Sorted string tables (SST) from first principles

(bitsxpages.com)

62 points | by apurvamehta 4 days ago ago

10 comments

The diagrams on this page are stunning! My only complaint is leaving the close/maximize/minimize buttons in the top left was unnecessary but this is the kind of clarity I always strive for (and fail to achieve) every time I make diagrams.

Did you use a tool to create them, and if so, what is that tool?

[-]

agavra 7 hours ago

Thanks! I use https://monodraw.helftone.com/ which is my favorite one-time-purchase software of all time. I definitely agree the buttons on the top left are unnecessary but ... it's cute and it makes me happy so I can't help it. Maybe I'll come up with a different style for the next blog

epistasis 11 hours ago

> There are several ways to organize immutable data durably that meet these requirements, the simplest of which is an append-only log.
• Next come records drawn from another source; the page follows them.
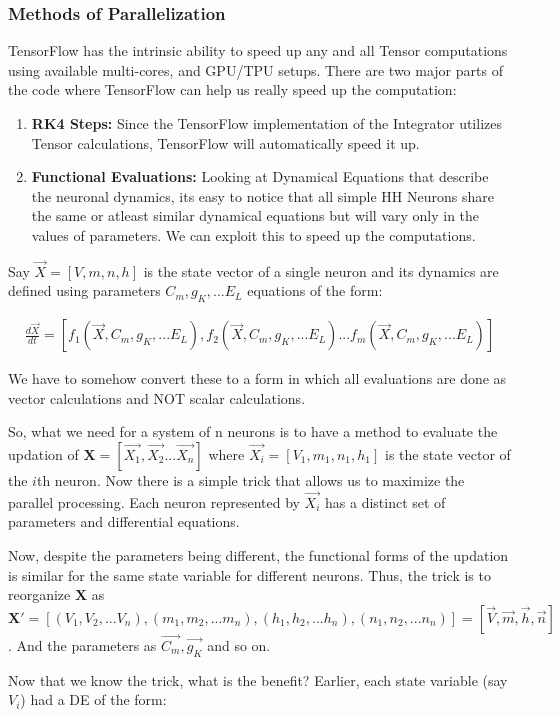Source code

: \documentclass[10pt,letterpaper]{article}
\begin{document}
\subsubsection*{Methods of Parallelization}
TensorFlow has the intrinsic ability to speed up any and all Tensor computations using available multi-cores, and GPU/TPU setups. There are two major parts of the code where TensorFlow can help us really speed up the computation:
\begin{enumerate}
\item \textbf{RK4 Steps:} Since the TensorFlow implementation of the Integrator utilizes Tensor calculations, TensorFlow will automatically speed it up.
\item \textbf{Functional Evaluations:} Looking at Dynamical Equations that describe the neuronal dynamics, its easy to notice that all simple HH Neurons share the same or atleast similar dynamical equations but will vary only in the values of parameters. We can exploit this to speed up the computations.
\end{enumerate}

Say $\vec{X}=[V,m,n,h]$ is the state vector of a single neuron and its dynamics are defined using parameters $C_m,g_K,...E_L$ equations of the form: 

\begin{eqnarray}\frac{d\vec{X}}{dt} = [f_1(\vec{X},C_m,g_K,...E_L),f_2(\vec{X},C_m,g_K,...E_L)...f_m(\vec{X},C_m,g_K,...E_L)]\end{eqnarray}

We have to somehow convert these to a form in which all evaluations are done as vector calculations and NOT scalar calculations.

So, what we need for a system of n neurons is to have a method to evaluate the updation of $\mathbf{X}=[\vec{X_1},\vec{X_2}...\vec{X_n}]$ where $\vec{X_i}=[V_1,m_1,n_1,h_1]$ is the state vector of the $i$th neuron. Now there is a simple trick that allows us to maximize the parallel processing. Each neuron represented by $\vec{X_i}$ has a distinct set of parameters and differential equations.

Now, despite the parameters being different, the functional forms of the updation is similar for the same state variable for different neurons. Thus, the trick is to reorganize $\mathbf{X}$ as $\mathbf{X'}=[(V_1,V_2,...V_n),(m_1,m_2,...m_n),(h_1,h_2,...h_n),(n_1,n_2,...n_n)]=[\vec{V},\vec{m},\vec{h},\vec{n}]$. And the parameters as $\vec{C_m},\vec{g_K}$ and so on.

Now that we know the trick, what is the benefit? Earlier, each state variable (say $V_i$) had a DE of the form:
\end{document}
This is also a fairly good way to handle large amounts of data with maximum performance on spinning rust, and at the heart of systems like Kafka.

I had assumed that the story would be very different with SSDs, so it's surprising to see append only logs show up again.

[-]

agavra 7 hours ago

We haven't even started to discuss Object Storage, but it ends up looking very very similar if you're building data systems that use that instead of raw filesystems (not so much for physics reasons, but because of the way object storage require immutable objects and penalize you for many API calls)

agavra 7 hours ago

So cool to see this make the front page of hacker news! I'm the author, I'll be online here throughout the weekend to answer any questions you might have :) excited for the next post which is in the works about LSM trees.

mac3n 10 hours ago

see https://gitlab.com/mac3n/ksip binary search on mmpa'd sorted text files no index needed

[-]

agavra 7 hours ago

this is pretty different but reminds me of https://en.wikipedia.org/wiki/Bitcask - if you're storing it all in memory why not just use a hash index?

[-]

mac3n 5 hours ago

The trick is, it's not all in memory - it's a memory-mapped file If you look at the cache (with `fincore` or similar) you'll see that the buinary search only loads the pages it examines, roughly logarithmetic in the file size.

And a text file is the most useful general format - easy to write, easy to process with standard tools.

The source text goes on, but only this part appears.